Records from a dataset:

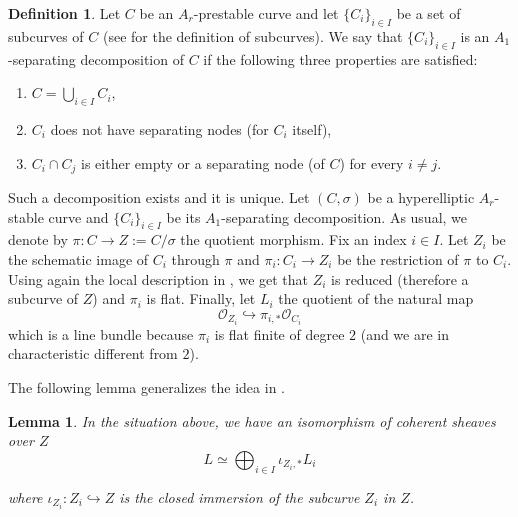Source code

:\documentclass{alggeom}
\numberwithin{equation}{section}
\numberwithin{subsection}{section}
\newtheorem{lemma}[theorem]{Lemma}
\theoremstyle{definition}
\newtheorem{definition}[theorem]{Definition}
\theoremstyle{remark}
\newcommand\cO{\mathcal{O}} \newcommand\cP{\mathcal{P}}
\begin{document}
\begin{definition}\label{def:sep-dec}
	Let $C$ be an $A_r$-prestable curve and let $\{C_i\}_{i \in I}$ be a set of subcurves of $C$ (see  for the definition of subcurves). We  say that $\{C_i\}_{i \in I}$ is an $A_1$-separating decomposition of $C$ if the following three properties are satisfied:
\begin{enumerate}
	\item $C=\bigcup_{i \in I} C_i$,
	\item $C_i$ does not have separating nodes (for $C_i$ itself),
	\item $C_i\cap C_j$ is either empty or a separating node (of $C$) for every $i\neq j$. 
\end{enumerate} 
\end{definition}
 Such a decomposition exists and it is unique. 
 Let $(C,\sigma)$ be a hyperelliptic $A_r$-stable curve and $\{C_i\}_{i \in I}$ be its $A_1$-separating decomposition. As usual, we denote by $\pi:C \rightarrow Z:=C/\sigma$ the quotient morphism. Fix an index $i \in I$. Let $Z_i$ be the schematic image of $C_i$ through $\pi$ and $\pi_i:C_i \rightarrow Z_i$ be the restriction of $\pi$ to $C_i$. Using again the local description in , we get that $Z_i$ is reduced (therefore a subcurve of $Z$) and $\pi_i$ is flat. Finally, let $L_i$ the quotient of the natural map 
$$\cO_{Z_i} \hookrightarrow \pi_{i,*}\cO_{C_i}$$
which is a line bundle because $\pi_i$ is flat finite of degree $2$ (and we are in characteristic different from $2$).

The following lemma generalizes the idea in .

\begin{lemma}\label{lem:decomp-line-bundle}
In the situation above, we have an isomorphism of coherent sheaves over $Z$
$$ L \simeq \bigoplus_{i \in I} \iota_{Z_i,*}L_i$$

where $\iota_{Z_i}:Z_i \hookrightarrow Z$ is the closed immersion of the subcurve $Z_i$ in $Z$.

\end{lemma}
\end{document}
---
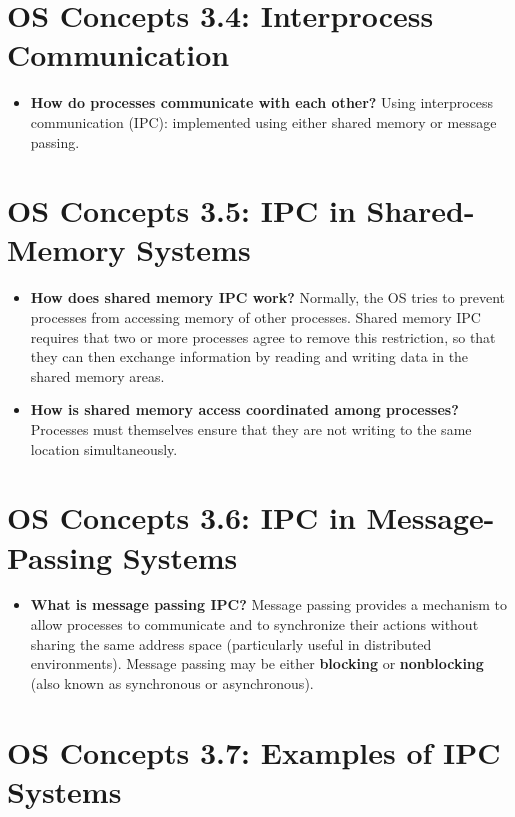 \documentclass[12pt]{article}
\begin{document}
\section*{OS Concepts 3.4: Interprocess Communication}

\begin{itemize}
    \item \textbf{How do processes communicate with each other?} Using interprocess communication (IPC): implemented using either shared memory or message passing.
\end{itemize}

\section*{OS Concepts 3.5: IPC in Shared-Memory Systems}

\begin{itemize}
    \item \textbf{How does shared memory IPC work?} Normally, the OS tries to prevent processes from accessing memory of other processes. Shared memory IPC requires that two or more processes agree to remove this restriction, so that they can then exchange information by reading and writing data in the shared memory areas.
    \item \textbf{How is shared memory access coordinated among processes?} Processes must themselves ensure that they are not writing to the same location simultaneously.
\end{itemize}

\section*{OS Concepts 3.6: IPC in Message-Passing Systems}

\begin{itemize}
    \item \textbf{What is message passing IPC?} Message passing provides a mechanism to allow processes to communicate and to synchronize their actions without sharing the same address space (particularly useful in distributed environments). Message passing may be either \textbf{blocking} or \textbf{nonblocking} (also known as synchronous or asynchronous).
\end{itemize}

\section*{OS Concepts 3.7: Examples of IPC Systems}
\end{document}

= WORK INSTRUCTION =
Look over the data above and show each line that contains "flat".

= ANSWER SPACE =
 Let $(C,\sigma)$ be a hyperelliptic $A_r$-stable curve and $\{C_i\}_{i \in I}$ be its $A_1$-separating decomposition. As usual, we denote by $\pi:C \rightarrow Z:=C/\sigma$ the quotient morphism. Fix an index $i \in I$. Let $Z_i$ be the schematic image of $C_i$ through $\pi$ and $\pi_i:C_i \rightarrow Z_i$ be the restriction of $\pi$ to $C_i$. Using again the local description in , we get that $Z_i$ is reduced (therefore a subcurve of $Z$) and $\pi_i$ is flat. Finally, let $L_i$ the quotient of the natural map 
which is a line bundle because $\pi_i$ is flat finite of degree $2$ (and we are in characteristic different from $2$).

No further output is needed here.